Утром следующего дня Гоголь отважился пройтись по узким извилистым улочкам, вдоль низеньких домов, соединяющихся сводами, посетил шумные рынки, смешался с плотной и медлительной толпой, которая осаждала лотки. В ней встречались и евреи, и турки, и армяне, и арабы, и греки. Возвращался с прогулки оторопевший от грязи, запущенности, беспорядка, который правил на этом месте, освященном памятью о Христе. Тот факт, что Иерусалим находился под османским гнетом, оскорбляло его память о Спасителе. Говея, он стал навещать Гроб Господень. Пять или шесть турецких охранников сидели, поджав ноги, среди подушек на площадке, покрытой ковром, курили и играли в шахматы, надзирая за входом. Массивные двери были распахнуты. Гоголь, перекрестясь, переступал через порог. Сначала он видел освященную лампами и свечами большую плиту из розового мрамора, именуемую «камнем помазания», на котором, согласно преданию, Христос был омыт благовониями после снятия с креста. Под центральной абсидой возвышалось святилище во всем окружающем его благоговении. Святая гробница была разделена на два отделения: первое представляет собой подобие вестибюля, который именуется приделом Ангела, благовестника радостного Воскресения Христова; во втором находится погребальное ложе, на которое было положено мертвое тело Господне. Последнее отделение имело такие низкие потолки, что приходилось нагибаться для того, чтобы туда войти, и было таким ограниченным, что там невозможно было находиться более трех посетителей. Его стены были облицованы белым мрамором. Погребальное ложе служит и престолом, и жертвенником. Сколько крипты в его строгой наготе, обнаженных скал, зияющее отверстие было более волнительно, чем пышное убранство и полированные стены. Гоголь полностью предался религиозной службе, проводимой православным священником.
«Я стоял в нем один; передо мною только священник, совершавший литургию; диакон, призывавший народ к молению, уже был позади меня, за стенами гроба; его голос уже мне слышался в отдалении. Голос же народа и хора, ему ответствовавшего, был еще отдаленнее. Соединенное пение русских поклонников, возглашавших „Господи, помилуй!“ и прочие гимны церковные, едва доходили до ушей, как бы исходившие из какой-нибудь другой области.
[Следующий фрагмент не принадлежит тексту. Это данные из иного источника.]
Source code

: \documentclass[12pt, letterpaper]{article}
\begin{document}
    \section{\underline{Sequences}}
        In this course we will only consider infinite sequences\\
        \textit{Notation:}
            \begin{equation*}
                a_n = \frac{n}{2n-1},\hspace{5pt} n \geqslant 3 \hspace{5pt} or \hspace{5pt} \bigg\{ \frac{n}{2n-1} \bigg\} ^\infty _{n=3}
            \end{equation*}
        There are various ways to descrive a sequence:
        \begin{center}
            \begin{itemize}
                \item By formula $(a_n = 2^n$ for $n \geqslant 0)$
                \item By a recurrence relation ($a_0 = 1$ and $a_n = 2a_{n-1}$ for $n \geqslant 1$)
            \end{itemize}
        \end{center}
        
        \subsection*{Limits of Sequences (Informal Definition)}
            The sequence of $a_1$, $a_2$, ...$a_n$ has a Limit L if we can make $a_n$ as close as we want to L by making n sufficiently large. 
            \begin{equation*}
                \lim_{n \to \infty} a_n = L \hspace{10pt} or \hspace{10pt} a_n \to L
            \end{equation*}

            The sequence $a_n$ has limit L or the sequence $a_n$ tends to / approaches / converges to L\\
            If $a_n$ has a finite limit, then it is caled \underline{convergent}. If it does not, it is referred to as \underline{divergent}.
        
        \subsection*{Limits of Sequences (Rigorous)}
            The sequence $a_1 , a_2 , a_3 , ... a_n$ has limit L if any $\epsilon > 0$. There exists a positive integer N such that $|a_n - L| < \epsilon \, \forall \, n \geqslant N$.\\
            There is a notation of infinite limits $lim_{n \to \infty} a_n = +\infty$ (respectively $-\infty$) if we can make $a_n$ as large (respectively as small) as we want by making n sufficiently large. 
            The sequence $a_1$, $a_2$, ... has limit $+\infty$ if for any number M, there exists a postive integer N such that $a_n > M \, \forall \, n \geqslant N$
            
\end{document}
Все это было так чудно! Я не помню, молился ли я. Мне кажется, я только радовался тому, что поместился на месте, так удобном для моления и так располагающем молится; молиться же, собственно, я не успел. Так мне кажется. Литургия неслась, мне казалось, так быстро, что самые крылатые моленья не в силах бы угнаться за нею. Я не успел почти опомниться, как очутился перед чашей, вынесенной священником из вертепа, для приобщения меня, недостойного».[520]
Графу А. П. Толстому свои унылые чувства он описывал следующими словами:
«Удостоился говеть и приобщиться св. тайн у самого святого гроба. Все это свершилось силою чьих-то молитв, чьих именно – не знаю; знаю только, что не моих. Мои же молитвы даже не в силах были вырваться из груди моей, не только возлететь, и никогда еще так ощутительно не виделась мне моя бесчувственность, черствость и деревянность».[521]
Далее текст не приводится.